■ DATA LISTING:
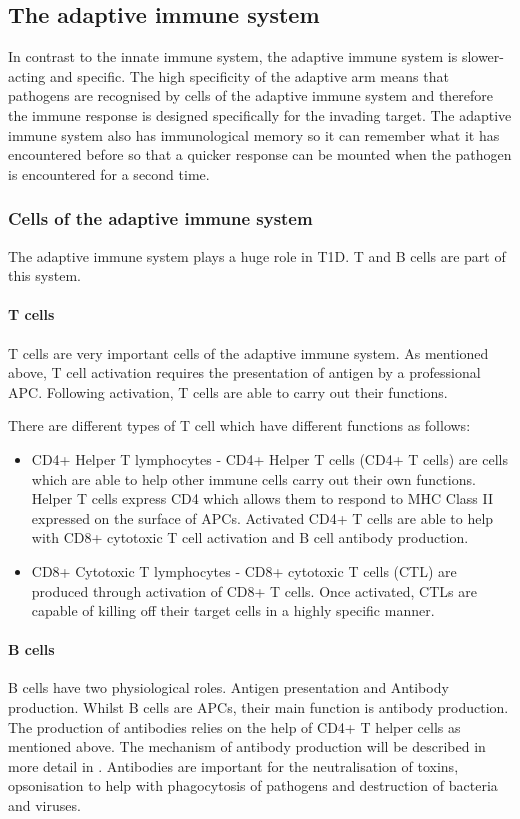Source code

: \subsection{The adaptive immune system}

In contrast to the innate immune system, the adaptive immune system is slower-acting and specific.
The high specificity of the adaptive arm means that pathogens are recognised by cells of the adaptive immune system and therefore the immune response is designed specifically for the invading target.
The adaptive immune system also has immunological memory so it can remember what it has encountered before so that a quicker response can be mounted when the pathogen is encountered for a second time.

\subsubsection{Cells of the adaptive immune system}
The adaptive immune system plays a huge role in T1D.
T and B cells are part of this system.

\paragraph{T cells}
T cells are very important cells of the adaptive immune system.
As mentioned above, T cell activation requires the presentation of antigen by a professional APC.
Following activation, T cells are able to carry out their functions.

There are different types of T cell which have different functions as follows:
\begin{itemize}
\item CD4+ Helper T lymphocytes - CD4+ Helper T cells (CD4+ T cells) are cells which are able to help other immune cells carry out their own functions. 
Helper T cells express CD4 which allows them to respond to MHC Class II expressed on the surface of APCs. 
Activated CD4+ T cells are able to help with CD8+ cytotoxic T cell activation and B cell antibody production.
\item CD8+ Cytotoxic T lymphocytes - CD8+ cytotoxic T cells (CTL) are produced through activation of CD8+ T cells.
Once activated, CTLs are capable of killing off their target cells in a highly specific manner.
\end{itemize}

\paragraph{B cells}
B cells have two physiological roles.
Antigen presentation and Antibody production.
Whilst B cells are APCs, their main function is antibody production.
The production of antibodies relies on the help of CD4+ T helper cells as mentioned above.
The mechanism of antibody production will be described in more detail in .
Antibodies are important for the neutralisation of toxins, opsonisation to help with phagocytosis of pathogens and destruction of bacteria and viruses.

■ EXERCISE:
Check each line of the data for "lymphocytes". Copy the lines where it turns up.

■ REPLY:
\item CD4+ Helper T lymphocytes - CD4+ Helper T cells (CD4+ T cells) are cells which are able to help other immune cells carry out their own functions. 
\item CD8+ Cytotoxic T lymphocytes - CD8+ cytotoxic T cells (CTL) are produced through activation of CD8+ T cells.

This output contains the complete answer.